I’ve blogged in the past about differentiation and personalisation, but they still remain the biggest things in teaching now. When we first heard about ‘personalised learning’ we all threw our hands up in the air in despair saying, ‘how in the world…?’ But a lot of people looked at personalised learning from the teachers’ point of view (we tend to do that don’t we) but to personalise something is to make it your own and what this really means is getting children to make the learning their own, to take charge and responsibility. Learning becomes personalised when children can get their hands on it, pull it to their chest and think ‘mine.’ It has never meant thirty different lessons, but it does mean thirty minds being hooked in.
Learning stops being personalised when any of this happens:
• pupils are confused about what they’re learning
• pupils know it already (it’s not learning then, just recalling)
• pupils don’t know how to check if they’ve made a success of learning something
• pupils don’t know how to learn, they have no road map, no steps to follow
• pupils don’t know what comes next or where the learning should lead
In essence, if pupils can’t make the learning their own, take charge of it, own it and manage it, it will remain somebody else’s learning, something that is done to them, imposed on them and detached from them.
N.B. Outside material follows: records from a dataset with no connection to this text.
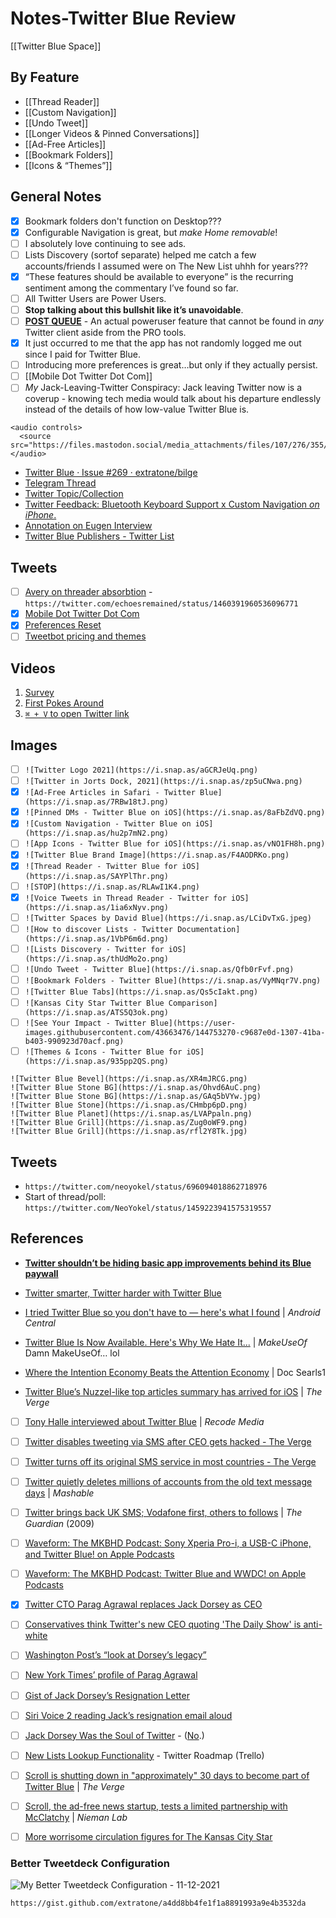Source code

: # Notes-Twitter Blue Review

[[Twitter Blue Space]]

## By Feature
- [[Thread Reader]]
- [[Custom Navigation]]
- [[Undo Tweet]]
- [[Longer Videos & Pinned Conversations]]
- [[Ad-Free Articles]]
- [[Bookmark Folders]]
- [[Icons & “Themes”]]

## General Notes
- [x] Bookmark folders don't function on Desktop???
- [x] Configurable Navigation is great, but *make Home removable*!
- [ ] I absolutely love continuing to see ads.
- [ ] Lists Discovery (sortof separate) helped me catch a few accounts/friends I assumed were on The New List uhhh for years???
- [x] “These features should be available to everyone” is the recurring sentiment among the commentary I’ve found so far.
- [ ] All Twitter Users are Power Users.
- [ ] **Stop talking about this bullshit like it’s unavoidable**.
- [ ] [**POST QUEUE**](https://twitter.com/NeoYokel/status/1460486229800230914) - An actual poweruser feature that cannot be found in *any* Twitter client aside from the PRO tools.
- [x] It just occurred to me that the app has not randomly logged me out since I paid for Twitter Blue. 
- [ ] Introducing more preferences is great…but only if they actually persist.
- [ ] [[Mobile Dot Twitter Dot Com]]
- [ ] *My* Jack-Leaving-Twitter Conspiracy: Jack leaving Twitter now is a coverup - knowing tech media would talk about his departure endlessly instead of the details of how low-value Twitter Blue is.

```
<audio controls>
  <source src="https://files.mastodon.social/media_attachments/files/107/276/355/120/986/584/original/55e5d0410d13b8ec.mp3">
</audio>
```

- [Twitter Blue · Issue #269 · extratone/bilge](https://github.com/extratone/bilge/issues/269)
- [Telegram Thread](https://t.me/s/extratone/8134)
- [Twitter Topic/Collection](https://twitter.com/NeoYokel/timelines/1459236827248967690)
- [Twitter Feedback: Bluetooth Keyboard Support x Custom Navigation *on iPhone*.](drafts://open?uuid=E25B0B9C-9463-4B76-B6A1-CC8E36A0F34F)
- [Annotation on Eugen Interview](https://hyp.is/znp7tEQJEeySOXvhkqI2DQ/bilge.world/eugen-rochko-interview)
- [Twitter Blue Publishers - Twitter List](https://twitter.com/i/lists/1448014243245150209)

## Tweets
- [ ] [Avery on threader absorbtion](https://twitter.com/echoesremained/status/1460391960536096771) - `https://twitter.com/echoesremained/status/1460391960536096771`
- [x] [Mobile Dot Twitter Dot Com](https://twitter.com/neoyokel/status/1467393675579871234)
- [x] [Preferences Reset](https://twitter.com/neoyokel/status/1463658007791812608)
- [ ] [Tweetbot pricing and themes](https://twitter.com/neoyokel/status/1467422017527951366)

## Videos
1. [Survey](https://twitter.com/NeoYokel/status/1459232262986379265)
2. [First Pokes Around](https://twitter.com/NeoYokel/status/1459235983174639626)
3. [`⌘ + V` to open Twitter link](https://twitter.com/neoyokel/status/1460658848914673671)

## Images
- [ ] `![Twitter Logo 2021](https://i.snap.as/aGCRJeUq.png)`
- [ ] `![Twitter in Jorts Dock, 2021](https://i.snap.as/zp5uCNwa.png)`
- [x] `![Ad-Free Articles in Safari - Twitter Blue](https://i.snap.as/7RBw18tJ.png)`
- [x] `![Pinned DMs - Twitter Blue on iOS](https://i.snap.as/8aFbZdVQ.png)`
- [x] `![Custom Navigation - Twitter Blue on iOS](https://i.snap.as/hu2p7mN2.png)`
- [ ] `![App Icons - Twitter Blue for iOS](https://i.snap.as/vNO1FH8h.png)`
- [x] `![Twitter Blue Brand Image](https://i.snap.as/F4AODRKo.png)`
- [x] `![Thread Reader - Twitter Blue for iOS](https://i.snap.as/SAYPlThr.png)`
- [ ] `![STOP](https://i.snap.as/RLAwI1K4.png)`
- [x] `![Voice Tweets in Thread Reader - Twitter for iOS](https://i.snap.as/1ia6xNyv.png)`
- [ ] `![Twitter Spaces by David Blue](https://i.snap.as/LCiDvTxG.jpeg)`
- [ ] `![How to discover Lists - Twitter Documentation](https://i.snap.as/1VbP6m6d.png)`
- [ ] `![Lists Discovery - Twitter for iOS](https://i.snap.as/thUdMo2o.png)`
- [ ] `![Undo Tweet - Twitter Blue](https://i.snap.as/Qfb0rFvf.png)`
- [ ] `![Bookmark Folders - Twitter Blue](https://i.snap.as/VyMNqr7V.png)`
- [ ] `![Twitter Blue Tabs](https://i.snap.as/Qs5cIakt.png)`
- [ ] `![Kansas City Star Twitter Blue Comparison](https://i.snap.as/ATS5Q3ok.png)`
- [ ] `![See Your Impact - Twitter Blue](https://user-images.githubusercontent.com/43663476/144753270-c9687e0d-1307-41ba-b403-990923d70acf.png)`
- [ ] `![Themes & Icons - Twitter Blue for iOS](https://i.snap.as/935pp2QS.png)`

```
![Twitter Blue Bevel](https://i.snap.as/XR4mJRCG.png)
![Twitter Blue Stone BG](https://i.snap.as/Ohvd6AuC.png)
![Twitter Blue Stone BG](https://i.snap.as/GAq5bVYw.jpg)
![Twitter Blue Stone](https://i.snap.as/CHmbp6pD.png)
![Twitter Blue Planet](https://i.snap.as/LVAPpaln.png)
![Twitter Blue Grill](https://i.snap.as/Zug0oWF9.png)
![Twitter Blue Grill](https://i.snap.as/rfl2Y8Tk.jpg)
```
## Tweets

- `https://twitter.com/neoyokel/status/696094018862718976`
- Start of thread/poll: `https://twitter.com/NeoYokel/status/1459223941575319557`

## References

- [**Twitter shouldn’t be hiding basic app improvements behind its Blue paywall**](https://www.theverge.com/2021/11/14/22778827/twitter-blue-undo-button-paywall-features-paid-free)

- [Twitter smarter, Twitter harder with Twitter Blue](https://blog.twitter.com/en_us/topics/product/2021/twitter-smarter--twitter-harder-with-twitter-blue)

- [I tried Twitter Blue so you don't have to — here's what I found](https://www.androidcentral.com/i-tried-twitter-blue-so-you-dont-have) | *Android Central*

- [Twitter Blue Is Now Available. Here's Why We Hate It...](https://www.makeuseof.com/twitter-blue-available-why-we-hate-it/) | *MakeUseOf* Damn MakeUseOf… lol
- [Where the Intention Economy Beats the Attention Economy](https://blogs.harvard.edu/doc/2021/10/04/where-intention/) | Doc Searls1 
- [Twitter Blue’s Nuzzel-like top articles summary has arrived for iOS](https://www.theverge.com/2021/11/15/22783594/twitter-blue-nuzzel-top-articles-ios-arrivial-top-articles) | *The Verge*

  

- [ ] [Tony Halle interviewed about Twitter Blue](https://megaphone.link/VMP7301782835) | *Recode Media*

- [ ] [Twitter disables tweeting via SMS after CEO gets hacked - The Verge](https://www.theverge.com/2019/9/4/20849865/twitter-disables-sms-text-message-tweeting-jack-dorsey-ceo-hack)

- [ ] [Twitter turns off its original SMS service in most countries - The Verge](https://www.theverge.com/2020/4/27/21238131/twitter-sms-notifications-disabled-jack-dorsey-hack)

- [ ] [Twitter quietly deletes millions of accounts from the old text message days](https://mashable.com/article/twitter-sms-changes-account-removals) | *Mashable*

- [ ] [Twitter brings back UK SMS; Vodafone first, others to follows](https://www.theguardian.com/media/pda/2009/mar/27/twitter-socialnetworking1) | *The Guardian* (2009)

- [ ] [‎Waveform: The MKBHD Podcast: Sony Xperia Pro-i, a USB-C iPhone, and Twitter Blue! on Apple Podcasts](https://podcasts.apple.com/us/podcast/sony-xperia-pro-i-a-usb-c-iphone-and-twitter-blue/id1474429475?i=1000541583420)

- [ ] [‎Waveform: The MKBHD Podcast: Twitter Blue and WWDC! on Apple Podcasts](https://podcasts.apple.com/us/podcast/twitter-blue-and-wwdc/id1474429475?i=1000525031067)
- [x] [Twitter CTO Parag Agrawal replaces Jack Dorsey as CEO](https://www.theverge.com/2021/11/29/22807651/jack-dorsey-steps-down-twitter-ceo-parag-agrawal-replacement)
- [ ] [Conservatives think Twitter's new CEO quoting 'The Daily Show' is anti-white](https://www.inputmag.com/culture/right-wing-losers-think-twitters-new-ceo-paraphrasing-the-daily-show-is-anti-white)
- [ ] [Washington Post’s “look at Dorsey’s legacy”](https://www.washingtonpost.com/technology/2021/11/29/dorsey-steps-down-twitter/)
- [ ] [New York Times’ profile of Parag Agrawal](https://www.nytimes.com/2021/11/29/technology/parag-agrawal-twitter.html)
- [ ] [Gist of Jack Dorsey’s Resignation Letter](https://gist.github.com/extratone/0430ca7ed934cd0ed66e452ba90f014b)
- [ ] [Siri Voice 2 reading Jack’s resignation email aloud](https://whyp.it/t/jack-dorseys-resignation-email-read-aloud-by-siri-voice-2-eX5Yg)
- [ ] [Jack Dorsey Was the Soul of Twitter](https://www.wired.com/story/jack-dorsey-was-the-soul-of-twitter/) - ([No](https://twitter.com/neoyokel/status/1465557949875736582).)
- [ ] [New Lists Lookup Functionality](https://trello.com/c/DSYUbM5D) - Twitter Roadmap (Trello)
- [ ] [Scroll is shutting down in "approximately" 30 days to become part of Twitter Blue](https://www.theverge.com/2021/10/5/22711233/scroll-shutting-down-twitter-blue-standalone-subscription-ad-free-article-service) | *The Verge*
- [ ] [Scroll, the ad-free news startup, tests a limited partnership with McClatchy](https://www.niemanlab.org/2020/12/scroll-the-ad-free-news-startup-will-experiment-with-bundled-subscriptions-at-eight-mcclatchy-sites/) | *Nieman Lab*
- [ ] [More worrisome circulation figures for The Kansas City Star](https://jimmycsays.com/2018/02/13/more-worrisome-circulation-figures-for-the-kansas-city-star/)



### Better Tweetdeck Configuration

![My Better Tweetdeck Configuration - 11-12-2021](BetterTweetdeck11-12-2021.png)

`https://gist.github.com/extratone/a4dd8bb4fe1f1a8891993a9e4b3532da`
Pupils who are detached from their learning haven’t been given the means to make learning personal. Learning remains just about getting it right for someone else, for teacher or for test paper. Robust systems which enable and enhance self-assessment, self efficacy and ownership of learning make learning personal. Alongside this, differentiation gives this approach its wings, but it has to be ‘smart differentiation’ and not ‘pigeon hole’ differentiation. Learning can’t be personal if it’s too hard or too easy…then it’s not learning is it? It’s just having something to do that doesn’t mean anything, it soon becomes boring too. But if learning tasks are not too hard or too easy, and you’re able to take charge of these tasks too, then great things start to happen. Not only do you feel in control of your learning, but you’re taken somewhere with it.
So, there you go: self-assessment and clever differentiation that doesn’t limit anyone but gets everyone doing something worthwhile. If we teachers sort these areas out, if we’re given the time and space to try things, maybe muck up a little on the way (yes, without someone ticking a clipboard and tutting at us please) but really try these things, and make them our own, we might just get somewhere. We might just make it personal.